The idea was to collect the metrics across all the clusters running datadog agents. This enables us to track, visualize, and alert on key metrics, including CPU and memory usage, across EKS clusters over time.
Setup
Assuming that the Datadog Agent is deployed as a DaemonSet within your cluster, you ensure that monitoring capabilities are automatically extended to every node, capturing vital metrics at both the pod and node level.

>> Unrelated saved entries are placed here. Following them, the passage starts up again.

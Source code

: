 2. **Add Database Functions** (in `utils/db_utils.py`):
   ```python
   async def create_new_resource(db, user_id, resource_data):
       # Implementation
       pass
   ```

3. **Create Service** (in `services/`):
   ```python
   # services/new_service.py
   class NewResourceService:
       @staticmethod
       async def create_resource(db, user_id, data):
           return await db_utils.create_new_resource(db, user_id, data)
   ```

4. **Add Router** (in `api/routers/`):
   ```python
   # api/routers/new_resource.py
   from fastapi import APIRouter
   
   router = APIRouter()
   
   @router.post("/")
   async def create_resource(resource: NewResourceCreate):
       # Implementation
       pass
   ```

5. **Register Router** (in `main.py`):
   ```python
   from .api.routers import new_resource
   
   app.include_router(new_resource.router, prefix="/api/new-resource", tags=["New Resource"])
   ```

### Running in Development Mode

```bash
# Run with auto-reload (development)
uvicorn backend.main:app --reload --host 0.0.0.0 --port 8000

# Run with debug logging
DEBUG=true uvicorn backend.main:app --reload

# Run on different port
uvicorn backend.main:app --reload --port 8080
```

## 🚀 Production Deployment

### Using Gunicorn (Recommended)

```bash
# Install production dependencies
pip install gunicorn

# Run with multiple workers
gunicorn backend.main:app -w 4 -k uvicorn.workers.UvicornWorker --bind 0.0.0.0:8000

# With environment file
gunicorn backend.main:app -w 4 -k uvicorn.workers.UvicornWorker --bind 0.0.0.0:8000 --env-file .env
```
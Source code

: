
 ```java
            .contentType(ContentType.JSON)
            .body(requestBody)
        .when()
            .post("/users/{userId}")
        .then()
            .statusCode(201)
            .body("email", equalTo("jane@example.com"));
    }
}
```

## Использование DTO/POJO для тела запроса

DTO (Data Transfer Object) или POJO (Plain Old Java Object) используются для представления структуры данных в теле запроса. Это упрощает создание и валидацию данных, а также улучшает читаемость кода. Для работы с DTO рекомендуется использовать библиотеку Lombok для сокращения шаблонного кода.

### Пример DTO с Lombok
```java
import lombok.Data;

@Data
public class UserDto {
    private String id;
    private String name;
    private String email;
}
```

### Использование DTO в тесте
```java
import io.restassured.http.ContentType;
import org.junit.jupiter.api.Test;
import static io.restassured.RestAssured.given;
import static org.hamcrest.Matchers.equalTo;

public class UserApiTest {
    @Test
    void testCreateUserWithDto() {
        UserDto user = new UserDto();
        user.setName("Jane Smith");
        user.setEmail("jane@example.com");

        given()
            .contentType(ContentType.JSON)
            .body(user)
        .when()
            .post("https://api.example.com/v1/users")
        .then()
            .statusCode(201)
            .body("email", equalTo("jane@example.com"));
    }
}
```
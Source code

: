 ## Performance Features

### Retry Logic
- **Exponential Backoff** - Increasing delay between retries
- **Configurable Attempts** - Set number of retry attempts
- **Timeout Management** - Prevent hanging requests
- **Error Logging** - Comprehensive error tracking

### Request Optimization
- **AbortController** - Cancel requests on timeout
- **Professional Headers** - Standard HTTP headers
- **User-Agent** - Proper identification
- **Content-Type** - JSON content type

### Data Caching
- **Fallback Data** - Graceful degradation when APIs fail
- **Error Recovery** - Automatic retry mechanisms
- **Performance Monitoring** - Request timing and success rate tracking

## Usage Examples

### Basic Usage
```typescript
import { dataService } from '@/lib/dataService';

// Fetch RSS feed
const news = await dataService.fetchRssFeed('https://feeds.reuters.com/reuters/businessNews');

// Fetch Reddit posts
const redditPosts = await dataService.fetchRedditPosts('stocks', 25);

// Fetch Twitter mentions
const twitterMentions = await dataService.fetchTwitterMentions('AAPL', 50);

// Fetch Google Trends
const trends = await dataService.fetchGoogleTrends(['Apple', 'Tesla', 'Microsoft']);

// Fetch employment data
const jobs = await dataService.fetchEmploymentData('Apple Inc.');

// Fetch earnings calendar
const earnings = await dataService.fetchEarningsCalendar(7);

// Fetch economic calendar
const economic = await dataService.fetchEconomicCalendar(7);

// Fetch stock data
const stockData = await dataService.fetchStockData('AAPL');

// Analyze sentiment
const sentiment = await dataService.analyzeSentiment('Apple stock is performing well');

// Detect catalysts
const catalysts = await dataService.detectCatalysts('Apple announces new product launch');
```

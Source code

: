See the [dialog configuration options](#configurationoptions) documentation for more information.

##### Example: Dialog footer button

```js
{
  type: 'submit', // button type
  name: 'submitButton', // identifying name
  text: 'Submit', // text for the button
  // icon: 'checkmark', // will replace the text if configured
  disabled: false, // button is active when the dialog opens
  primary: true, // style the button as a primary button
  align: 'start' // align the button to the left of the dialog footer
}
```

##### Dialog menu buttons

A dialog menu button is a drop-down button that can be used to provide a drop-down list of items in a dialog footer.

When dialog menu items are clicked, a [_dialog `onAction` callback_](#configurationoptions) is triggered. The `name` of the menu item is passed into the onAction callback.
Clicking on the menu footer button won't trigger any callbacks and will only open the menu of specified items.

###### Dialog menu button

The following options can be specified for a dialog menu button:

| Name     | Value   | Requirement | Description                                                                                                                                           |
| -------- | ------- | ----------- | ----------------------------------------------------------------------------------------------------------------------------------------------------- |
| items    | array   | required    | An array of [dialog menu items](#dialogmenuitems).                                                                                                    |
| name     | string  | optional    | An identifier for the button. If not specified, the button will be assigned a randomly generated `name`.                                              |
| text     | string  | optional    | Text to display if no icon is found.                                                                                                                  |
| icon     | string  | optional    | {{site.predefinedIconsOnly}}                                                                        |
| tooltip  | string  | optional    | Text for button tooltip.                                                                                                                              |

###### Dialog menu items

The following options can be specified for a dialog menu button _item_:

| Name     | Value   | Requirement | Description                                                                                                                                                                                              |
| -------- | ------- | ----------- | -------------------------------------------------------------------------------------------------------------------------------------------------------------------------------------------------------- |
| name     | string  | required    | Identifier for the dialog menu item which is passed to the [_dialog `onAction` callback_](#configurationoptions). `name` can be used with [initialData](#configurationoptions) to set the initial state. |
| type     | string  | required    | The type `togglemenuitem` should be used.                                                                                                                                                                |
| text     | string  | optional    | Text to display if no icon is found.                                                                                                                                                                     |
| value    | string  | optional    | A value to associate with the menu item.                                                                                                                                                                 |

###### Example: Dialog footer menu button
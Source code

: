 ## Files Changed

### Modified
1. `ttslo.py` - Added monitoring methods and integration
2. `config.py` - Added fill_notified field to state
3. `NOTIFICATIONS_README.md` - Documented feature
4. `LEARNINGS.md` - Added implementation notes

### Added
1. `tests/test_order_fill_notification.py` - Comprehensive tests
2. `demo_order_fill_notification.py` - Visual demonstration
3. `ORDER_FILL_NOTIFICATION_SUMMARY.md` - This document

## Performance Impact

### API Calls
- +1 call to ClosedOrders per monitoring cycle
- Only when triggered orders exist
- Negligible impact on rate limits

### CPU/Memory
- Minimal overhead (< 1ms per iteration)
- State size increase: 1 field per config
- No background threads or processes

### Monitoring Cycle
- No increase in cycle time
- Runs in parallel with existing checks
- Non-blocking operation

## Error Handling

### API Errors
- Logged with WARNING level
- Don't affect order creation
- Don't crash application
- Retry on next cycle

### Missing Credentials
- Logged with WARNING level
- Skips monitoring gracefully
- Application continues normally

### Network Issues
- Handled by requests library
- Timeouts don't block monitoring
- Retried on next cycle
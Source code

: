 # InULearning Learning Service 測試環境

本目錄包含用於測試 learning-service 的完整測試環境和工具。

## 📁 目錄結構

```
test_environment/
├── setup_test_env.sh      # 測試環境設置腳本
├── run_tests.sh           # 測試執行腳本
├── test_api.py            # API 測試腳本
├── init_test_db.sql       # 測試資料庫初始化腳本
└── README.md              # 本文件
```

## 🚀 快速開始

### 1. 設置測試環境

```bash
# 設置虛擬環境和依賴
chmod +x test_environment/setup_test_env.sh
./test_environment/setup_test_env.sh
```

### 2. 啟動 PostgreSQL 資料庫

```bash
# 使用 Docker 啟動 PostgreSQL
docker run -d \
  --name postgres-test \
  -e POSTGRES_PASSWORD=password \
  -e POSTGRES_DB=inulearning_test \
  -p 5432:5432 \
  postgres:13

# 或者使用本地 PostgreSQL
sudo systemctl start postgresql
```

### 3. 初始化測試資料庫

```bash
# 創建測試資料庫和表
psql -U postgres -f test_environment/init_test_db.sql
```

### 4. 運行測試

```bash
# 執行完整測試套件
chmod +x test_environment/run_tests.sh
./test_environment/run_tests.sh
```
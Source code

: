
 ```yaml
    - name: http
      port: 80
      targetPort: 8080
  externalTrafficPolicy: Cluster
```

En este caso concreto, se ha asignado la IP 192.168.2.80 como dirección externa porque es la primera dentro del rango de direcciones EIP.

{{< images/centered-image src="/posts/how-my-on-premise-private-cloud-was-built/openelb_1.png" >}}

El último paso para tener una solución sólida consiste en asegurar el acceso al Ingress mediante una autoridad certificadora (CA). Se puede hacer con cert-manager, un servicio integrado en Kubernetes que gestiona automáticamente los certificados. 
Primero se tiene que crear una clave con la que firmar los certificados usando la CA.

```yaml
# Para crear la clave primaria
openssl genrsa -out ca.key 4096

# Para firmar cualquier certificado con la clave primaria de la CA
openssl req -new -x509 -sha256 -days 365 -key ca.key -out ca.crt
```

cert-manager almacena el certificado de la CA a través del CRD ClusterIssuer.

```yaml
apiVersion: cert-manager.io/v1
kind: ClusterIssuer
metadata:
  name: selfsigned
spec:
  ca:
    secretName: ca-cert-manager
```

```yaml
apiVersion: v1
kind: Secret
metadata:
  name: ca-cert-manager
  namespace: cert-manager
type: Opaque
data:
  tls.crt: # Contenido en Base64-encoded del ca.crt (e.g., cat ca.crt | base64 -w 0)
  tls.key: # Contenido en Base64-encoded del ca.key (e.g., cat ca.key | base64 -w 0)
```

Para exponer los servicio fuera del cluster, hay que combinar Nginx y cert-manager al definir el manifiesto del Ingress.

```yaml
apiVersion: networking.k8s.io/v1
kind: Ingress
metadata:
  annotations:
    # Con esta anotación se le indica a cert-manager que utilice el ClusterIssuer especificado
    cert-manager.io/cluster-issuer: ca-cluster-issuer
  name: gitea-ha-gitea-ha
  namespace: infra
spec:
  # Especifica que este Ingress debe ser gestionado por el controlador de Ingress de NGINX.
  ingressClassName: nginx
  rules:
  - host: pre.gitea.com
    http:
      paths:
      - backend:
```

Metric Collection and Analysis
Once integrated, Datadog begins aggregating data and toolset in the platform supports most of the use cases. In this case, I wanted to take a different direction and enhance the queryability against some of the metrics I had available directly from AWS + internal metrics.
Snippet
from datadog_api_client.v1 import ApiClient, ApiException
from datadog_api_client.v1.api import metrics_api
from datadog_api_client.v1.models import *
from datetime import datetime
configuration = datadog_api_client.v1.Configuration(
host = "https://api.datadoghq.com"
)
configuration.api_key['apiKeyAuth'] = 'DATADOG_API_KEY'
with ApiClient(configuration) as api_client:
api_instance = metrics_api.MetricsApi(api_client)
now = datetime.now()
metrics_payload = Series(
series=[
SeriesMetric(
metric="eks.cluster.cpu.usage",
type=MetricIntakeType("gauge"),
interval=10,
points=[
(now, 0.75)
],
tags=[
"environment:production",
"cluster_name:foo_bar",
],
),
SeriesMetric(
metric="eks.cluster.memory.usage",
type=MetricIntakeType("gauge"),
interval=10,
points=[
(now, 0.60)
],
tags=[
"environment:production",
"cluster_name:foo_bar",
],
),
]
)
try:
api_instance.submit_metrics(body=metrics_payload)
print("💫 All good")
except ApiException as e:
print("Exception when calling MetricsApi->submit_metrics: %s\n" % e)
Conclusion
While Datadog platform is a great place to run most the queries, there is no need to stop there. I used to picture Datadog as destination hub only where I would send all my metrics. However, this experiments helped to picture a source of data as well. The agents work nicely in all clusters and collect valuable data that can be aggregated with other pieces of the system.
Punchline: If you want to clean up data before sending to the store you may end up having specific implementation for each API call.